[Stored data]
*** Begin section ***
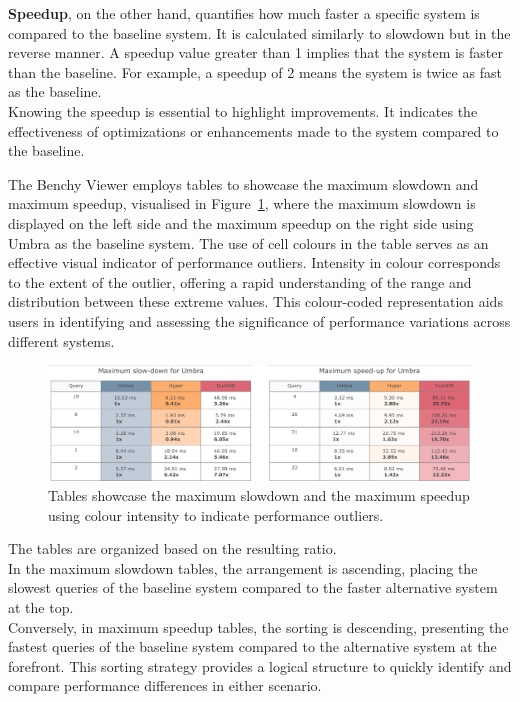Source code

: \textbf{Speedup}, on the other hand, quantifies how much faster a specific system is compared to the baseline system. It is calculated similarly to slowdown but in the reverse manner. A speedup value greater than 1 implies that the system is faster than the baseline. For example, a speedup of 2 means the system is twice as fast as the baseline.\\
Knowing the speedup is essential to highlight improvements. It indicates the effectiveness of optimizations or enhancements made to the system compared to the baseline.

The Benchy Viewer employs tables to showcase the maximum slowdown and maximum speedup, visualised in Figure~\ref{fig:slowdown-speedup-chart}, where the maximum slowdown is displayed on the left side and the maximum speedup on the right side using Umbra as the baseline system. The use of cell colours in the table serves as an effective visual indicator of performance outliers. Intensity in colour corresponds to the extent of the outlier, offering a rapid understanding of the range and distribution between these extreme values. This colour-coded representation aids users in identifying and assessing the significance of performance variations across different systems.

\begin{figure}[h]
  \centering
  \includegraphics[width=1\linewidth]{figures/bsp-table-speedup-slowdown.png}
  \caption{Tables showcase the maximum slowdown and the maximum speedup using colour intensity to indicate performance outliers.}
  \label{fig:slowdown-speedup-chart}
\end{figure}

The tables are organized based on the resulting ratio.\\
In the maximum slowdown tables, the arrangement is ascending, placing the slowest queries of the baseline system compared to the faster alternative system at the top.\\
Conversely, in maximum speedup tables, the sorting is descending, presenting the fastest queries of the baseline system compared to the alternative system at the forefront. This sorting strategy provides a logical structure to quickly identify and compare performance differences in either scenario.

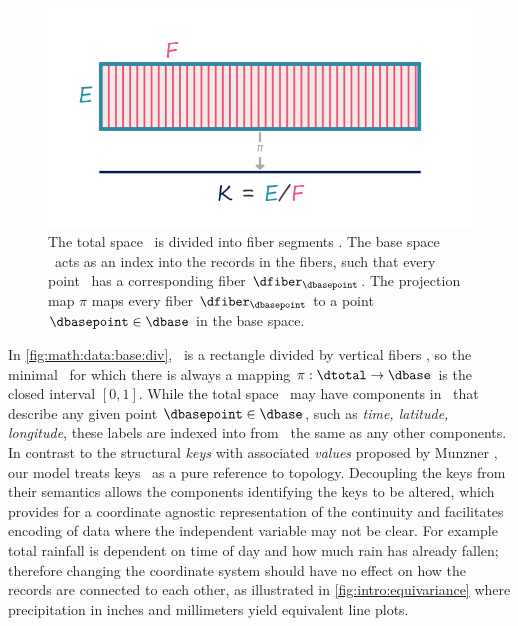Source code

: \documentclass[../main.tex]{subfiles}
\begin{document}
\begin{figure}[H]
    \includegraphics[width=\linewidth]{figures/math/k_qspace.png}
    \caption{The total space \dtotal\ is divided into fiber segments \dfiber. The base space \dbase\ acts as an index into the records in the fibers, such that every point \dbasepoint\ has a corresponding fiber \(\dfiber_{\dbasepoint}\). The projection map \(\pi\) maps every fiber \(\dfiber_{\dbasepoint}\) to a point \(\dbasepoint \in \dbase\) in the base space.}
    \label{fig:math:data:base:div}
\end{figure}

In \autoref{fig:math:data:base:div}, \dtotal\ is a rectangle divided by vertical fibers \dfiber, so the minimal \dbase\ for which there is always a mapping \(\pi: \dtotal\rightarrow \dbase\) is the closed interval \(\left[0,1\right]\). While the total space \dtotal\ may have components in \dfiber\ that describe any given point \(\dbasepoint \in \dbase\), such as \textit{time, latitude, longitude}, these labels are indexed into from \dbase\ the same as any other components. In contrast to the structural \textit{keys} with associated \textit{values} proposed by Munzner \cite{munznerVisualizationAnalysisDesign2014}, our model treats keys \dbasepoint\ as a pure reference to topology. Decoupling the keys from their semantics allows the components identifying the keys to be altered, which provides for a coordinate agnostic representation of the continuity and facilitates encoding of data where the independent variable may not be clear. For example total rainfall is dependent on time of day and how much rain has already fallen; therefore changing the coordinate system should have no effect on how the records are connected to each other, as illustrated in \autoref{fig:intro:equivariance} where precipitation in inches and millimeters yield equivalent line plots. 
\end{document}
*** End section ***
*** Begin section ***
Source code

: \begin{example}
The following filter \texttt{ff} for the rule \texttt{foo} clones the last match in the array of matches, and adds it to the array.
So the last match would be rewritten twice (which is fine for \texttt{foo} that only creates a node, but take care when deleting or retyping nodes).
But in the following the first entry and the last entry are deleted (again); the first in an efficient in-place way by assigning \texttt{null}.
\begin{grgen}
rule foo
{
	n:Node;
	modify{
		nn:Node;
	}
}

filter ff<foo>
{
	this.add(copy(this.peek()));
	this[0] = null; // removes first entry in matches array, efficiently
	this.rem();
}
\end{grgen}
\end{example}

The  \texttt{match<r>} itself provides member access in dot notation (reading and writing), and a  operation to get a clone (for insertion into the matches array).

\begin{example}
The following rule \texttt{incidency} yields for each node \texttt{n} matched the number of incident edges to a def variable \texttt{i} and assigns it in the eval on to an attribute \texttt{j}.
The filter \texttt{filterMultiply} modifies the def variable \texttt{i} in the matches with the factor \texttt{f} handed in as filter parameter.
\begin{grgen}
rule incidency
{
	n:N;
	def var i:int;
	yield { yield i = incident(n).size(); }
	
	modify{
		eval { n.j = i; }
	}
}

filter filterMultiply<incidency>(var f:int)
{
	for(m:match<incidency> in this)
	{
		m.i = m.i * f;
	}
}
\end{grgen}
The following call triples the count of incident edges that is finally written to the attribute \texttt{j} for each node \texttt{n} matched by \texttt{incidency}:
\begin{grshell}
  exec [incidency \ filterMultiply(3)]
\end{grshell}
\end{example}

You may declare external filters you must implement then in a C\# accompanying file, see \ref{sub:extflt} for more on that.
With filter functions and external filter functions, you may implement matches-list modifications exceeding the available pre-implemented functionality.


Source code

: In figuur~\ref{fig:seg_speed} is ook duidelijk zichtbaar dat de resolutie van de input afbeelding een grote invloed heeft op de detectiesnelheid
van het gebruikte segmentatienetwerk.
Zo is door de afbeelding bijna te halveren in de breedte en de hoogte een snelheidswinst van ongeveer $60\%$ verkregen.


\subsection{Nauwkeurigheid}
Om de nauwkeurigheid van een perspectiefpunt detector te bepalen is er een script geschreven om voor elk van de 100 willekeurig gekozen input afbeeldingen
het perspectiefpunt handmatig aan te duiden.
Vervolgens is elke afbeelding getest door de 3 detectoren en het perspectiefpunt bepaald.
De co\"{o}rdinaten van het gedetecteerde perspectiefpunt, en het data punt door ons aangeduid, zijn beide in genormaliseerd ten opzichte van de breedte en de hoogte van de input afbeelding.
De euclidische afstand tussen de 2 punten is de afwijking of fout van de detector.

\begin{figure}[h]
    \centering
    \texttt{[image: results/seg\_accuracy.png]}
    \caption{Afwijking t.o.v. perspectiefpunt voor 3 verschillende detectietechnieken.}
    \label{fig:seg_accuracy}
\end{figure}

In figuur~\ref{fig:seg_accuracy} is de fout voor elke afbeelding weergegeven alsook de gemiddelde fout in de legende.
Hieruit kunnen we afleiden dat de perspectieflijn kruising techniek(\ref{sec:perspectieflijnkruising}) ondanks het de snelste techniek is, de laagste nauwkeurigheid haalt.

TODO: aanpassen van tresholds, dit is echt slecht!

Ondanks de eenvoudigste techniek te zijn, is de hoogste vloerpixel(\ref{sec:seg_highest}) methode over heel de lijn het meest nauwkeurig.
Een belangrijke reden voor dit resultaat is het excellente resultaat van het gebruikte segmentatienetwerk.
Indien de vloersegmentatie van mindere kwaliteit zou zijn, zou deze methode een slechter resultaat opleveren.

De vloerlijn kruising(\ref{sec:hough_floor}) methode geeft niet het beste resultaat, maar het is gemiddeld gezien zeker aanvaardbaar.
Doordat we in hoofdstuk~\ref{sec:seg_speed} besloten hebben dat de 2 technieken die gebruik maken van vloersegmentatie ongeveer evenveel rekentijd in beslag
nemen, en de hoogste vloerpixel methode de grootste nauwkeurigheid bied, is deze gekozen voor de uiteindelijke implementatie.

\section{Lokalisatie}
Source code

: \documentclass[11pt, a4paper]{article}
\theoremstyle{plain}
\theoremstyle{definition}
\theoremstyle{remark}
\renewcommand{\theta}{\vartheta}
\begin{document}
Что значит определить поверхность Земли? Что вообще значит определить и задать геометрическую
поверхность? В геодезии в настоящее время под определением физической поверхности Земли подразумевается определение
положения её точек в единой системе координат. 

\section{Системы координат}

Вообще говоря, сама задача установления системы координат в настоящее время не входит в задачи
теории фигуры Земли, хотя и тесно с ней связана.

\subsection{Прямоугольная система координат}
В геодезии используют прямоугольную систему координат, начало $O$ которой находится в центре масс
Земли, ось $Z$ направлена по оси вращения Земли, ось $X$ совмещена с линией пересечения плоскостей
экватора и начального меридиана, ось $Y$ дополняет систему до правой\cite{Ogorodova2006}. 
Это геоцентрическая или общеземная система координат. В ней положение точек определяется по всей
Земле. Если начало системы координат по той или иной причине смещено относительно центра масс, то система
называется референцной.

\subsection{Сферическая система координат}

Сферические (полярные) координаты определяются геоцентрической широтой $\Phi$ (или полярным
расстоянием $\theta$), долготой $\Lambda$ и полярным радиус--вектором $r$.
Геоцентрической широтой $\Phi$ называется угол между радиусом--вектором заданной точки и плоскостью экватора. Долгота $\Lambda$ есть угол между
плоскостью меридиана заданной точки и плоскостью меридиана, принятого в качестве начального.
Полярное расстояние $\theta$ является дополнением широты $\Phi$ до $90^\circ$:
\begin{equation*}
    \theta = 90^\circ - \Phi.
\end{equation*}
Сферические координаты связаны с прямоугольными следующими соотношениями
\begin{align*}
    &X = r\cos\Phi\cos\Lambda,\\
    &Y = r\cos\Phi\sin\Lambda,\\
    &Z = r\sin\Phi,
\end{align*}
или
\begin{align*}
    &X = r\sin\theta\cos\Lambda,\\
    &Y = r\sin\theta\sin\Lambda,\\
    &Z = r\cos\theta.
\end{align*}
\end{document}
*** End section ***
[Your task] Looking at the data above, give the number of lines that include "Сферические"; add nothing else.

[Response to the task] 2